→ **Records to process**:

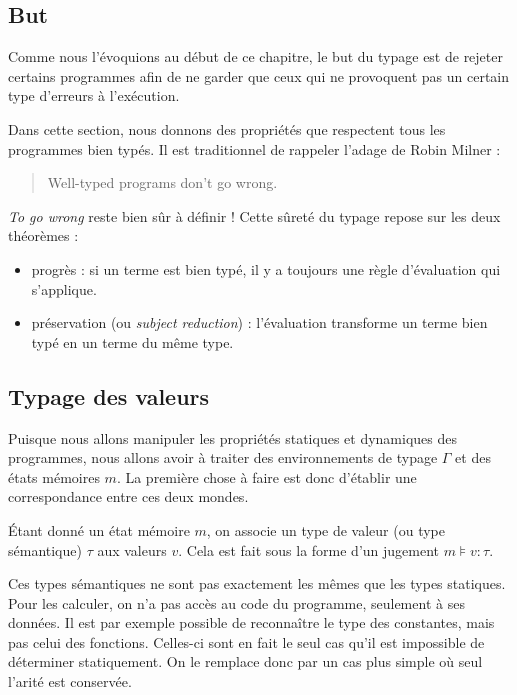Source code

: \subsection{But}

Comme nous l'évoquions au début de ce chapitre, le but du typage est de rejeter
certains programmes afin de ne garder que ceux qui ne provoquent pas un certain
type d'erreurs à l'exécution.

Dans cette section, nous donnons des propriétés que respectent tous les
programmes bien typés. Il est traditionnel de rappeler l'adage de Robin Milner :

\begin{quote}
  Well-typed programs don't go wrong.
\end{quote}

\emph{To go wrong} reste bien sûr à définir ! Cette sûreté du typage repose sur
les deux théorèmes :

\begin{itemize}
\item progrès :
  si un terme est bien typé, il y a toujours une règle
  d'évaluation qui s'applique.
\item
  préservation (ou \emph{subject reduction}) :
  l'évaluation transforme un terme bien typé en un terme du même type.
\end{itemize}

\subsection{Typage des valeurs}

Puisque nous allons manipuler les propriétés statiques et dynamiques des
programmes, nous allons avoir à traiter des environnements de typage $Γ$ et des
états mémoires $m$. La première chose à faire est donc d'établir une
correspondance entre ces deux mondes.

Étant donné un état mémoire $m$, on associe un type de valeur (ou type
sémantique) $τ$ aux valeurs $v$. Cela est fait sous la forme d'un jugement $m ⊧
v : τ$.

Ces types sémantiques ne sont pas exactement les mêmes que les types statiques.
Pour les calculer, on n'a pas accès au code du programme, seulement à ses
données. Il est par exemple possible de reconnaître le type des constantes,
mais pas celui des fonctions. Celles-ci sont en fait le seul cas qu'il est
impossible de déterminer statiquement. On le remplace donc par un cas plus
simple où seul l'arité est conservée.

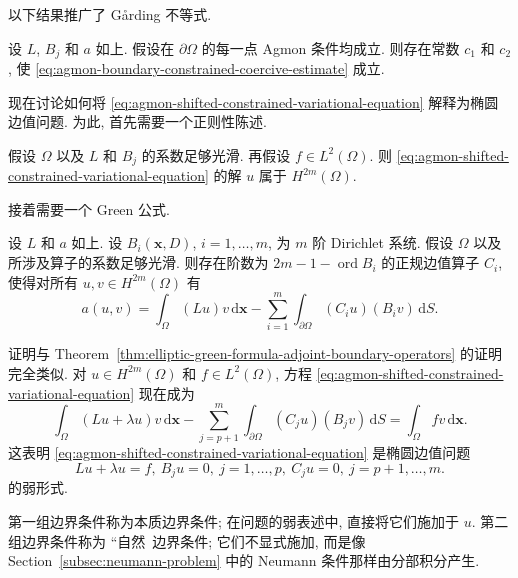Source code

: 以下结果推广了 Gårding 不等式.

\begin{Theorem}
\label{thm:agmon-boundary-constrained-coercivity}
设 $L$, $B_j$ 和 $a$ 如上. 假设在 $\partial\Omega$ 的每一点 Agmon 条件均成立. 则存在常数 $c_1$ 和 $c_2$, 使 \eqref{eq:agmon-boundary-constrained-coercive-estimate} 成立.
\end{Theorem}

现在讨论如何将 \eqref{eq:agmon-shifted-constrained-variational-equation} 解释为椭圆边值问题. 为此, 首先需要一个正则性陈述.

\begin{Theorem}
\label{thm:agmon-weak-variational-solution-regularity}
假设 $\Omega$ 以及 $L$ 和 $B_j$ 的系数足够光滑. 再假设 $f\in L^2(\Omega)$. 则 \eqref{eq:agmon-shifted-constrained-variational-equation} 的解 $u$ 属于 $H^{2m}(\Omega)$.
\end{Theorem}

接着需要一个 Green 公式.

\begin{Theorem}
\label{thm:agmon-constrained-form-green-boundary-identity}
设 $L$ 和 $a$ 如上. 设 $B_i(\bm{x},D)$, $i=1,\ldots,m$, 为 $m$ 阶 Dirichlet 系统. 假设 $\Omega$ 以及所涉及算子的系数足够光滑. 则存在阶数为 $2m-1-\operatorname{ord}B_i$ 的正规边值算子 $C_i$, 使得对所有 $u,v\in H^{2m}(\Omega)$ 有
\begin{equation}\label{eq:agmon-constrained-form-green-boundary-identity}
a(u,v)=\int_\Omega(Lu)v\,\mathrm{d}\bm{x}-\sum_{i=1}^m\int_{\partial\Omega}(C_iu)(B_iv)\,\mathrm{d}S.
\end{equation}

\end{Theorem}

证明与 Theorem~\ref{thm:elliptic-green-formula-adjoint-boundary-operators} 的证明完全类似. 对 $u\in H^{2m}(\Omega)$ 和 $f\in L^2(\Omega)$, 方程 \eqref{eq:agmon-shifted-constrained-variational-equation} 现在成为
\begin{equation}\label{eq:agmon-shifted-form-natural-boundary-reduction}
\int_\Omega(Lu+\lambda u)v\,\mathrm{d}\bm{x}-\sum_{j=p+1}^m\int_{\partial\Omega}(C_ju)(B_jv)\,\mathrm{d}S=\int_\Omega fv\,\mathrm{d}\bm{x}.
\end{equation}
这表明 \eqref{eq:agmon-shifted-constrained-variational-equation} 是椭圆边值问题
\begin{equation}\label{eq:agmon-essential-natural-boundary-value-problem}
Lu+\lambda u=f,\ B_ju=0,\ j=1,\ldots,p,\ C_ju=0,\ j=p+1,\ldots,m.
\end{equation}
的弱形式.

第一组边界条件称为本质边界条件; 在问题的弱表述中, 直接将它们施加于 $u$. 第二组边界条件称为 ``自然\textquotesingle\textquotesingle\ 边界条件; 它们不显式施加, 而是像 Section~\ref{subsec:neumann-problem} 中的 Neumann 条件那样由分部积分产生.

→ **Instructions for the task**: What is needed is an exact repetition of every entry, without the pictures.

→ **Task response**:
Source code

: \subsection{But}

Comme nous l'évoquions au début de ce chapitre, le but du typage est de rejeter
certains programmes afin de ne garder que ceux qui ne provoquent pas un certain
type d'erreurs à l'exécution.

Dans cette section, nous donnons des propriétés que respectent tous les
programmes bien typés. Il est traditionnel de rappeler l'adage de Robin Milner :

\begin{quote}
  Well-typed programs don't go wrong.
\end{quote}

\emph{To go wrong} reste bien sûr à définir ! Cette sûreté du typage repose sur
les deux théorèmes :

\begin{itemize}
\item progrès :
  si un terme est bien typé, il y a toujours une règle
  d'évaluation qui s'applique.
\item
  préservation (ou \emph{subject reduction}) :
  l'évaluation transforme un terme bien typé en un terme du même type.
\end{itemize}

\subsection{Typage des valeurs}

Puisque nous allons manipuler les propriétés statiques et dynamiques des
programmes, nous allons avoir à traiter des environnements de typage $Γ$ et des
états mémoires $m$. La première chose à faire est donc d'établir une
correspondance entre ces deux mondes.

Étant donné un état mémoire $m$, on associe un type de valeur (ou type
sémantique) $τ$ aux valeurs $v$. Cela est fait sous la forme d'un jugement $m ⊧
v : τ$.

Ces types sémantiques ne sont pas exactement les mêmes que les types statiques.
Pour les calculer, on n'a pas accès au code du programme, seulement à ses
données. Il est par exemple possible de reconnaître le type des constantes,
mais pas celui des fonctions. Celles-ci sont en fait le seul cas qu'il est
impossible de déterminer statiquement. On le remplace donc par un cas plus
simple où seul l'arité est conservée.

Source code

: 以下结果推广了 Gårding 不等式.

\begin{Theorem}
\label{thm:agmon-boundary-constrained-coercivity}
设 $L$, $B_j$ 和 $a$ 如上. 假设在 $\partial\Omega$ 的每一点 Agmon 条件均成立. 则存在常数 $c_1$ 和 $c_2$, 使 \eqref{eq:agmon-boundary-constrained-coercive-estimate} 成立.
\end{Theorem}

现在讨论如何将 \eqref{eq:agmon-shifted-constrained-variational-equation} 解释为椭圆边值问题. 为此, 首先需要一个正则性陈述.

\begin{Theorem}
\label{thm:agmon-weak-variational-solution-regularity}
假设 $\Omega$ 以及 $L$ 和 $B_j$ 的系数足够光滑. 再假设 $f\in L^2(\Omega)$. 则 \eqref{eq:agmon-shifted-constrained-variational-equation} 的解 $u$ 属于 $H^{2m}(\Omega)$.
\end{Theorem}

接着需要一个 Green 公式.

\begin{Theorem}
\label{thm:agmon-constrained-form-green-boundary-identity}
设 $L$ 和 $a$ 如上. 设 $B_i(\bm{x},D)$, $i=1,\ldots,m$, 为 $m$ 阶 Dirichlet 系统. 假设 $\Omega$ 以及所涉及算子的系数足够光滑. 则存在阶数为 $2m-1-\operatorname{ord}B_i$ 的正规边值算子 $C_i$, 使得对所有 $u,v\in H^{2m}(\Omega)$ 有
\begin{equation}\label{eq:agmon-constrained-form-green-boundary-identity}
a(u,v)=\int_\Omega(Lu)v\,\mathrm{d}\bm{x}-\sum_{i=1}^m\int_{\partial\Omega}(C_iu)(B_iv)\,\mathrm{d}S.
\end{equation}

\end{Theorem}

证明与 Theorem~\ref{thm:elliptic-green-formula-adjoint-boundary-operators} 的证明完全类似. 对 $u\in H^{2m}(\Omega)$ 和 $f\in L^2(\Omega)$, 方程 \eqref{eq:agmon-shifted-constrained-variational-equation} 现在成为
\begin{equation}\label{eq:agmon-shifted-form-natural-boundary-reduction}
\int_\Omega(Lu+\lambda u)v\,\mathrm{d}\bm{x}-\sum_{j=p+1}^m\int_{\partial\Omega}(C_ju)(B_jv)\,\mathrm{d}S=\int_\Omega fv\,\mathrm{d}\bm{x}.
\end{equation}
这表明 \eqref{eq:agmon-shifted-constrained-variational-equation} 是椭圆边值问题
\begin{equation}\label{eq:agmon-essential-natural-boundary-value-problem}
Lu+\lambda u=f,\ B_ju=0,\ j=1,\ldots,p,\ C_ju=0,\ j=p+1,\ldots,m.
\end{equation}
的弱形式.

第一组边界条件称为本质边界条件; 在问题的弱表述中, 直接将它们施加于 $u$. 第二组边界条件称为 ``自然\textquotesingle\textquotesingle\ 边界条件; 它们不显式施加, 而是像 Section~\ref{subsec:neumann-problem} 中的 Neumann 条件那样由分部积分产生.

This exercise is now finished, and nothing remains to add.